4. En premier lieu, s'il est vrai que ni le contrat de travail de M.C..., ni l'arrêté du 1er octobre 1990 relatif à l'organisation et au fonctionnement des services d'accueil familial thérapeutique n'opèrent de distinction entre les patients à placer en accueil familial thérapeutique selon la pathologie dont ils souffrent, le contrat de l'intéressé renvoie au règlement intérieur de l'établissement. A cet égard, l'article 1er du règlement intérieur du centre psychothérapique, dont la version en vigueur au 13 juin 2014 s'impose compte tenu de son caractère règlementaire à M.C..., mentionne que les patients susceptibles de bénéficier d'un accueil familial thérapeutique sont ceux " dont l'état clinique est stabilisé, ne présentant pas ou plus de troubles du comportement de type auto ou hétéro-agressivité ". En outre, il est de l'intérêt tant des accueillants que des patients que le CPN puisse déterminer l'affectation de ces derniers dans une famille en prenant en considération la gravité de leur pathologie ainsi que les aptitudes de l'accueillant. Or, il n'est pas contesté qu'à la suite de difficultés que M. C... a rencontrées avec un patient au profil psychotique, il a été convenu de ne lui confier que des patients au profil dit " déficitaire ". Ainsi, le CPN n'a pas commis de faute en restreignant le placement dans la famille de M. C...aux seuls patients dont l'état peut être considéré comme " stabilisé ".

5. En deuxième lieu, il résulte de l'instruction, notamment des documents produits par le CPN relatifs au nombre de patients pris en charge au cours de la période de 2014 à 2016, dont les données peuvent être prises en considération pour apprécier les besoins du service alors même qu'elles ont été établies par cet établissement, qu'à la date de la décision de licenciement du 13 juin 2014, le nombre de patients susceptibles d'être confiés à des familles d'accueil était en baisse au moins depuis le début de l'année 2014. Ces mêmes données établissent que sur la période postérieure au licenciement, le nombre de patients, quelles que soient leurs pathologies, susceptibles d'être placés en famille d'accueil a continué à diminuer tout comme d'ailleurs le nombre de journées d'accueil des patients présentant un profil compatible avec une prise en charge par une famille d'accueil.

6. S'agissant plus particulièrement des patients dont l'état est stabilisé, les éléments produits par le CPN montrent qu'ils sont passés entre 2014 et 2016 de 12 à 8, sans que leur nombre ait augmenté entre ces deux années.
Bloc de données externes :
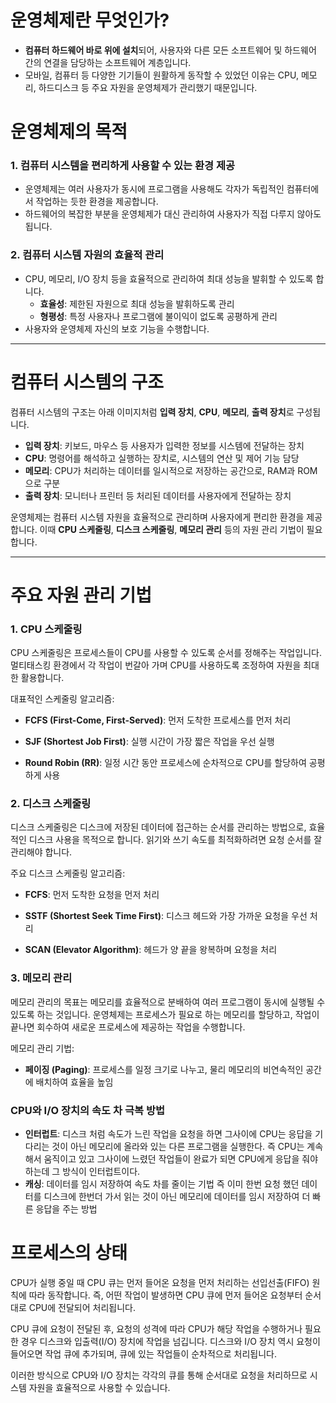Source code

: # 운영체제란 무엇인가?

- **컴퓨터 하드웨어 바로 위에 설치**되어, 사용자와 다른 모든 소프트웨어 및 하드웨어 간의 연결을 담당하는 소프트웨어 계층입니다.
- 모바일, 컴퓨터 등 다양한 기기들이 원활하게 동작할 수 있었던 이유는 CPU, 메모리, 하드디스크 등 주요 자원을 운영체제가 관리했기 때문입니다.

# 운영체제의 목적

### 1. 컴퓨터 시스템을 편리하게 사용할 수 있는 환경 제공

- 운영체제는 여러 사용자가 동시에 프로그램을 사용해도 각자가 독립적인 컴퓨터에서 작업하는 듯한 환경을 제공합니다.
- 하드웨어의 복잡한 부분을 운영체제가 대신 관리하여 사용자가 직접 다루지 않아도 됩니다.

### 2. 컴퓨터 시스템 자원의 효율적 관리

- CPU, 메모리, I/O 장치 등을 효율적으로 관리하여 최대 성능을 발휘할 수 있도록 합니다.
  - **효율성**: 제한된 자원으로 최대 성능을 발휘하도록 관리
  - **형평성**: 특정 사용자나 프로그램에 불이익이 없도록 공평하게 관리
- 사용자와 운영체제 자신의 보호 기능을 수행합니다.

---

# 컴퓨터 시스템의 구조

컴퓨터 시스템의 구조는 아래 이미지처럼 **입력 장치**, **CPU**, **메모리**, **출력 장치**로 구성됩니다.

- **입력 장치**: 키보드, 마우스 등 사용자가 입력한 정보를 시스템에 전달하는 장치
- **CPU**: 명령어를 해석하고 실행하는 장치로, 시스템의 연산 및 제어 기능 담당
- **메모리**: CPU가 처리하는 데이터를 일시적으로 저장하는 공간으로, RAM과 ROM으로 구분
- **출력 장치**: 모니터나 프린터 등 처리된 데이터를 사용자에게 전달하는 장치

운영체제는 컴퓨터 시스템 자원을 효율적으로 관리하며 사용자에게 편리한 환경을 제공합니다. 이때 **CPU 스케줄링**, **디스크 스케줄링**, **메모리 관리** 등의 자원 관리 기법이 필요합니다.

---

# 주요 자원 관리 기법

### 1. CPU 스케줄링

CPU 스케줄링은 프로세스들이 CPU를 사용할 수 있도록 순서를 정해주는 작업입니다. 멀티태스킹 환경에서 각 작업이 번갈아 가며 CPU를 사용하도록 조정하여 자원을 최대한 활용합니다.

대표적인 스케줄링 알고리즘:

- **FCFS (First-Come, First-Served)**: 먼저 도착한 프로세스를 먼저 처리

- **SJF (Shortest Job First)**: 실행 시간이 가장 짧은 작업을 우선 실행

- **Round Robin (RR)**: 일정 시간 동안 프로세스에 순차적으로 CPU를 할당하여 공평하게 사용

### 2. 디스크 스케줄링

디스크 스케줄링은 디스크에 저장된 데이터에 접근하는 순서를 관리하는 방법으로, 효율적인 디스크 사용을 목적으로 합니다. 읽기와 쓰기 속도를 최적화하려면 요청 순서를 잘 관리해야 합니다.

주요 디스크 스케줄링 알고리즘:

- **FCFS**: 먼저 도착한 요청을 먼저 처리

- **SSTF (Shortest Seek Time First)**: 디스크 헤드와 가장 가까운 요청을 우선 처리

- **SCAN (Elevator Algorithm)**: 헤드가 양 끝을 왕복하며 요청을 처리

### 3. 메모리 관리

메모리 관리의 목표는 메모리를 효율적으로 분배하여 여러 프로그램이 동시에 실행될 수 있도록 하는 것입니다. 운영체제는 프로세스가 필요로 하는 메모리를 할당하고, 작업이 끝나면 회수하여 새로운 프로세스에 제공하는 작업을 수행합니다.

메모리 관리 기법:

- **페이징 (Paging)**: 프로세스를 일정 크기로 나누고, 물리 메모리의 비연속적인 공간에 배치하여 효율을 높임

### CPU와 I/O 장치의 속도 차 극복 방법

- **인터럽트**: 디스크 처럼 속도가 느린 작업을 요청을 하면 그사이에 CPU는 응답을 기다리는 것이 아닌 메모리에 올라와 있는 다른 프로그램을 실행한다. 즉 CPU는 계속 해서 움직이고 있고 그사이에 느렸던 작업들이 완료가 되면 CPU에게 응답을 줘야 하는데 그 방식이 인터럽트이다.
- **캐싱**: 데이터를 임시 저장하여 속도 차를 줄이는 기법 즉 이미 한번 요청 했던 데이터를 디스크에 한번더 가서 읽는 것이 아닌 메모리에 데이터를 임시 저장하여 더 빠른 응답을 주는 방법

# 프로세스의 상태

CPU가 실행 중일 때 CPU 큐는 먼저 들어온 요청을 먼저 처리하는 선입선출(FIFO) 원칙에 따라 동작합니다. 즉, 어떤 작업이 발생하면 CPU 큐에 먼저 들어온 요청부터 순서대로 CPU에 전달되어 처리됩니다.

CPU 큐에 요청이 전달된 후, 요청의 성격에 따라 CPU가 해당 작업을 수행하거나 필요한 경우 디스크와 입출력(I/O) 장치에 작업을 넘깁니다. 디스크와 I/O 장치 역시 요청이 들어오면 작업 큐에 추가되며, 큐에 있는 작업들이 순차적으로 처리됩니다.

이러한 방식으로 CPU와 I/O 장치는 각각의 큐를 통해 순서대로 요청을 처리하므로 시스템 자원을 효율적으로 사용할 수 있습니다.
Si, selon les chiffres du ministère de la santé établis pour la France entière, le nombre de patients placés en famille d'accueil thérapeutique a cru entre 2013 et 2015, ces éléments ne suffisent pas à remettre en cause la baisse tendancielle du nombre de patients au sein du CPN, laquelle résulte notamment de la politique de l'établissement consistant à diminuer le nombre de lits d'hospitalisation et à privilégier, à partir de 2016, l'orientation des patients au profil " déficitaire " vers les maisons d'accueil spécialisées, d'une part, et de l'impossibilité d'affecter des patients auto ou hétéro-agressif en famille d'accueil pour des raisons de sécurité ainsi qu'il a été indiqué au point 4, d'autre part. La circonstance que le CPN oriente depuis 2016 les patients déficitaires en maison d'accueil spécialisé n'est pas de nature à établir qu'avant cette année, des patients auraient pu être placés chez le requérant. De même, il ne saurait être déduit du seul constat de la hausse ponctuelle entre janvier et juillet 2015 du nombre d'accueillants qu'au cours de la période en litige, le CPN aurait pu confier à M. C...des patients au profil correspond à ses capacités d'accueil.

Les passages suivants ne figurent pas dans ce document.